▼▼▼

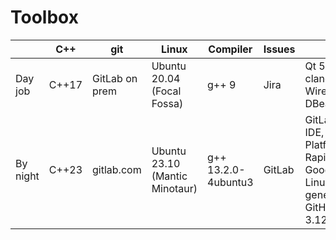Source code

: # Toolbox
| | C++ | git | Linux | Compiler | Issues | Misc |
| --- | --- | --- | --- | --- | --- | --- |
| Day job  | C++17 | GitLab on prem | Ubuntu 20.04 (Focal Fossa) | g++ 9 | Jira | Qt 5.15.2, CMake, clang-format, Wirehshark, bash, DBeaver, vim |
| By night | C++23 | gitlab.com     | Ubuntu 23.10 (Mantic Minotaur) | g++ 13.2.0-4ubuntu3 | GitLab | GitLab VS Code web IDE, Google Cloud Platform (Sapphire Rapids), FIX, GoogleTest/Benchmark, Linux kernel 6.5.0-5-generic, ChatGPT 4, GitHub Copilot, Python 3.12.0, CMake 3.27.4 |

▲▲▲

### DIRECTIONS
Whatever lies between the line containing "Issues | Misc |" and the final line above, both included, must be returned exactly.

### RESPONSE FOR THIS EXERCISE
| | C++ | git | Linux | Compiler | Issues | Misc |
| --- | --- | --- | --- | --- | --- | --- |
| Day job  | C++17 | GitLab on prem | Ubuntu 20.04 (Focal Fossa) | g++ 9 | Jira | Qt 5.15.2, CMake, clang-format, Wirehshark, bash, DBeaver, vim |
| By night | C++23 | gitlab.com     | Ubuntu 23.10 (Mantic Minotaur) | g++ 13.2.0-4ubuntu3 | GitLab | GitLab VS Code web IDE, Google Cloud Platform (Sapphire Rapids), FIX, GoogleTest/Benchmark, Linux kernel 6.5.0-5-generic, ChatGPT 4, GitHub Copilot, Python 3.12.0, CMake 3.27.4 |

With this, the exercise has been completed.